• [EXERCISE OBJECTIVE] In the entries below, which lines run from the one containing "and styled widget." to the one containing "### Add Content"? Copy exactly those lines, ends included, and no others.

(Stored data entries)

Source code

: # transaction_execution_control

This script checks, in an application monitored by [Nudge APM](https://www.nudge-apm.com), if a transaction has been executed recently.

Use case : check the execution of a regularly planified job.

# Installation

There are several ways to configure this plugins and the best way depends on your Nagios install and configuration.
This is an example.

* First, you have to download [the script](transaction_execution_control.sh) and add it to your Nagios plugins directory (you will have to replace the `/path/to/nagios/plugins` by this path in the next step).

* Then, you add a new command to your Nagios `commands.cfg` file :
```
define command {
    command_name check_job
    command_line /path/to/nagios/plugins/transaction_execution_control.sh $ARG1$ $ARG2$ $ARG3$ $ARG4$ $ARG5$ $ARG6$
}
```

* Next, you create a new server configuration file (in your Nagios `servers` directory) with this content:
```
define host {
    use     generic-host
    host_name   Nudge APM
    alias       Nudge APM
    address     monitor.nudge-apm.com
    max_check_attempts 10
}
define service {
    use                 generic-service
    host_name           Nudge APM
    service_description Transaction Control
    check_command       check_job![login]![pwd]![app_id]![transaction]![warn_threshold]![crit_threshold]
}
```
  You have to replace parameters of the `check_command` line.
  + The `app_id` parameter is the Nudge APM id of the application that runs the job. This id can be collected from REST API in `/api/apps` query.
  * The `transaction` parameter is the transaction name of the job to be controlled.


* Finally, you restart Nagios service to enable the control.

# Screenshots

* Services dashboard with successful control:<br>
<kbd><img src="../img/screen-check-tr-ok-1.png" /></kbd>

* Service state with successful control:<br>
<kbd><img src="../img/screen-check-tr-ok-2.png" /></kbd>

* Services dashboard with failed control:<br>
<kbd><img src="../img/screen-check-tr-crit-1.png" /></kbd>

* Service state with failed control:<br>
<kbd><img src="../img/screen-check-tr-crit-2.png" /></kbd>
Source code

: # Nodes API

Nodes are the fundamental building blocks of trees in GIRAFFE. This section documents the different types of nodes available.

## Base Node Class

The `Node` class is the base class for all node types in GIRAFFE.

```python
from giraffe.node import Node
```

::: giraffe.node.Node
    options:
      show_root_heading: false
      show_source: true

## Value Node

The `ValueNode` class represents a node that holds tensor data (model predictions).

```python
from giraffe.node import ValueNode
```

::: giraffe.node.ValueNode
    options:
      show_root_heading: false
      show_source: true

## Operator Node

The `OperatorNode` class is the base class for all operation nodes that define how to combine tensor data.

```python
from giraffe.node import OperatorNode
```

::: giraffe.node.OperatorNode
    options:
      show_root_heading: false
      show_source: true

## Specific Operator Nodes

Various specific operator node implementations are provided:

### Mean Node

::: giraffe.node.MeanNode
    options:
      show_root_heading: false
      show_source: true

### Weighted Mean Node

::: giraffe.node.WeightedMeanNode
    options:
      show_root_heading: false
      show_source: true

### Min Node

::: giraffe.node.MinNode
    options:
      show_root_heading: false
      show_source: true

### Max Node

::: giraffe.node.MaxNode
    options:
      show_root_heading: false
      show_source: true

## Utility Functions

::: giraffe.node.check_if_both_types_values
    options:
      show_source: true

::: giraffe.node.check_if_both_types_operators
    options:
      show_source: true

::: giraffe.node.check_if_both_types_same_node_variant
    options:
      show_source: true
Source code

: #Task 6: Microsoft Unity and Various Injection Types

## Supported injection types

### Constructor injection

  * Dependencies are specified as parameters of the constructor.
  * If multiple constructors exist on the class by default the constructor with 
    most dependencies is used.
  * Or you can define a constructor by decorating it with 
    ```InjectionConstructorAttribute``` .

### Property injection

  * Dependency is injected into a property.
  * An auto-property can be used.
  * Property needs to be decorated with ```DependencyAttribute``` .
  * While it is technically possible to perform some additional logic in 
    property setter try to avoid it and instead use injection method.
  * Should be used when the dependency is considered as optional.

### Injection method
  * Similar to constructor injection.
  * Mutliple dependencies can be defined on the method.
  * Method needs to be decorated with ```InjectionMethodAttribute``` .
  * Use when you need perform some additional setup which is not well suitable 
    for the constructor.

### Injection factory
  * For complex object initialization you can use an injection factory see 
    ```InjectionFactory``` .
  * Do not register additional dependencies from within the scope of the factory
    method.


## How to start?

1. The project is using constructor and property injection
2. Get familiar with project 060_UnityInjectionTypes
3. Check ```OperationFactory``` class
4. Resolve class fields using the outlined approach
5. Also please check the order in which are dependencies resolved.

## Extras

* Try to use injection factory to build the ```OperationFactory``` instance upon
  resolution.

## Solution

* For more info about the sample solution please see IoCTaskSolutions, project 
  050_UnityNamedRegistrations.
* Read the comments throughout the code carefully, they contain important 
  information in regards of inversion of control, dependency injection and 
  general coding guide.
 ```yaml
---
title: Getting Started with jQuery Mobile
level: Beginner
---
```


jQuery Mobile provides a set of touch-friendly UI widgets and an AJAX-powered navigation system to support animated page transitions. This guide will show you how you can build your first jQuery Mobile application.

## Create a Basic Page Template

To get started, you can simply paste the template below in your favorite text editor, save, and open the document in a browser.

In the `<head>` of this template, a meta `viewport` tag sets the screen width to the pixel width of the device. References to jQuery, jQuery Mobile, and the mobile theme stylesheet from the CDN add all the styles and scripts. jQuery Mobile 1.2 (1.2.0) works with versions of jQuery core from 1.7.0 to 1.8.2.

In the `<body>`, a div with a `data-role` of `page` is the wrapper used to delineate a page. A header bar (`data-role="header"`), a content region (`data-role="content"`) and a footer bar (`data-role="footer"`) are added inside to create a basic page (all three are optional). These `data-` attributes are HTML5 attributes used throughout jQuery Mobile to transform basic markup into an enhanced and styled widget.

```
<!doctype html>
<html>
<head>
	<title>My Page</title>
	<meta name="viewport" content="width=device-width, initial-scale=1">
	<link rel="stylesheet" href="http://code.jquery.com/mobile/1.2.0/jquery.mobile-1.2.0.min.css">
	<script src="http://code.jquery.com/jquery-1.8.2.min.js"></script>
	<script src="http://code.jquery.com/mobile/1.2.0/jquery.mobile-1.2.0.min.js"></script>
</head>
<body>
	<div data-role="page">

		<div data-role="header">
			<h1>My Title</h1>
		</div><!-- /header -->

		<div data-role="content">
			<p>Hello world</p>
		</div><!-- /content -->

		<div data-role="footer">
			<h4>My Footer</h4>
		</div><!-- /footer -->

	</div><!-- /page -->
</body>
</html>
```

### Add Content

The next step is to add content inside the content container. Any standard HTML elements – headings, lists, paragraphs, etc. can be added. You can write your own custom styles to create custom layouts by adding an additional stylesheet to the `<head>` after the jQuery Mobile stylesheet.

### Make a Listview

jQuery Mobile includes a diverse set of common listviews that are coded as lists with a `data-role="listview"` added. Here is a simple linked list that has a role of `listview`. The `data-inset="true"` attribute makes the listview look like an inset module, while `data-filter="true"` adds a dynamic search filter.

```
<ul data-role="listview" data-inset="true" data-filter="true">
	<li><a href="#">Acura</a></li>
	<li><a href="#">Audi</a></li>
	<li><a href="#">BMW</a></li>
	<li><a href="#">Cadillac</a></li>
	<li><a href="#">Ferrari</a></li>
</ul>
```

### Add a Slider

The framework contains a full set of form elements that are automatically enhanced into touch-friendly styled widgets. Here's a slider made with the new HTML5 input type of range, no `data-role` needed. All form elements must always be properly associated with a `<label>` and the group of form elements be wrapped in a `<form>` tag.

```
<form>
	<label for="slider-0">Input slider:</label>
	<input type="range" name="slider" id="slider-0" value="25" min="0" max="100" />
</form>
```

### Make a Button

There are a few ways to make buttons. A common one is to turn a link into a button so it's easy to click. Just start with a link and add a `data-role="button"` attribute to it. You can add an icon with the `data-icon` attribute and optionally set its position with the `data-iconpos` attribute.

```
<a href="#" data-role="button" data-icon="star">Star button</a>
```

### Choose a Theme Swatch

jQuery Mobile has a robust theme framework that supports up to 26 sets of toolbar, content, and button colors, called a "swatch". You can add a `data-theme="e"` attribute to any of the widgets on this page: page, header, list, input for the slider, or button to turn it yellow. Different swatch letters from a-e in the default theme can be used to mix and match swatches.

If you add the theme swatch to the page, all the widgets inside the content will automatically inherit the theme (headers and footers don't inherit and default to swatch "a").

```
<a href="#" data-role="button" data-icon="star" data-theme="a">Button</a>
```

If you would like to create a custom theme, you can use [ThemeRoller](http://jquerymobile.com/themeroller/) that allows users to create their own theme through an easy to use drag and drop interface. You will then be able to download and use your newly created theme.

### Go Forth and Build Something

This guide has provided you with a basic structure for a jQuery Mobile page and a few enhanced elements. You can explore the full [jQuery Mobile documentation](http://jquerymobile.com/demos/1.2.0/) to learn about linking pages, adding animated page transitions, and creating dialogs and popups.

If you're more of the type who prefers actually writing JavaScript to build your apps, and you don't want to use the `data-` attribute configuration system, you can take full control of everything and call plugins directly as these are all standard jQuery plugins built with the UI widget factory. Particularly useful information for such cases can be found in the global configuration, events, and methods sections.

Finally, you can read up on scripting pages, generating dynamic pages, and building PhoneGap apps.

• [RESULT FOR THIS EXERCISE]
In the `<body>`, a div with a `data-role` of `page` is the wrapper used to delineate a page. A header bar (`data-role="header"`), a content region (`data-role="content"`) and a footer bar (`data-role="footer"`) are added inside to create a basic page (all three are optional). These `data-` attributes are HTML5 attributes used throughout jQuery Mobile to transform basic markup into an enhanced and styled widget.

```
<!doctype html>
<html>
<head>
	<title>My Page</title>
	<meta name="viewport" content="width=device-width, initial-scale=1">
	<link rel="stylesheet" href="http://code.jquery.com/mobile/1.2.0/jquery.mobile-1.2.0.min.css">
	<script src="http://code.jquery.com/jquery-1.8.2.min.js"></script>
	<script src="http://code.jquery.com/mobile/1.2.0/jquery.mobile-1.2.0.min.js"></script>
</head>
<body>
	<div data-role="page">

		<div data-role="header">
			<h1>My Title</h1>
		</div><!-- /header -->

		<div data-role="content">
			<p>Hello world</p>
		</div><!-- /content -->

		<div data-role="footer">
			<h4>My Footer</h4>
		</div><!-- /footer -->

	</div><!-- /page -->
</body>
</html>
```

### Add Content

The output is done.